Below are the records. Restate word for word every line from the one that contains "Este método utiliza" through the final line, both included.
*** Opening Entries supplied ***
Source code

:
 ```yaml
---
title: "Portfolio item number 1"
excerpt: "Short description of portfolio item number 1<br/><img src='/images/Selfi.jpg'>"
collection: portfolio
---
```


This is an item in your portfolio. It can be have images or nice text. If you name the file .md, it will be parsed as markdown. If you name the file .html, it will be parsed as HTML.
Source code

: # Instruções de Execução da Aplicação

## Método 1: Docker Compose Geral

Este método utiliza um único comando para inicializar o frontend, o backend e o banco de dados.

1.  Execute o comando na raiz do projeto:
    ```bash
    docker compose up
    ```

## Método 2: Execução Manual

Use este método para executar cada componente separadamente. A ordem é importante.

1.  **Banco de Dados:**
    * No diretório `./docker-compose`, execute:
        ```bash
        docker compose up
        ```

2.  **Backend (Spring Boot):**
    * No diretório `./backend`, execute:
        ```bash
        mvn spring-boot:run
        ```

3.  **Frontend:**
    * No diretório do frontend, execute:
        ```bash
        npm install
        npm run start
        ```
*** Closing Entries supplied ***
> Result for this exercise
Este método utiliza um único comando para inicializar o frontend, o backend e o banco de dados.

1.  Execute o comando na raiz do projeto:
    ```bash
    docker compose up
    ```

## Método 2: Execução Manual

Use este método para executar cada componente separadamente. A ordem é importante.

1.  **Banco de Dados:**
    * No diretório `./docker-compose`, execute:
        ```bash
        docker compose up
        ```

2.  **Backend (Spring Boot):**
    * No diretório `./backend`, execute:
        ```bash
        mvn spring-boot:run
        ```

3.  **Frontend:**
    * No diretório do frontend, execute:
        ```bash
        npm install
        npm run start
        ```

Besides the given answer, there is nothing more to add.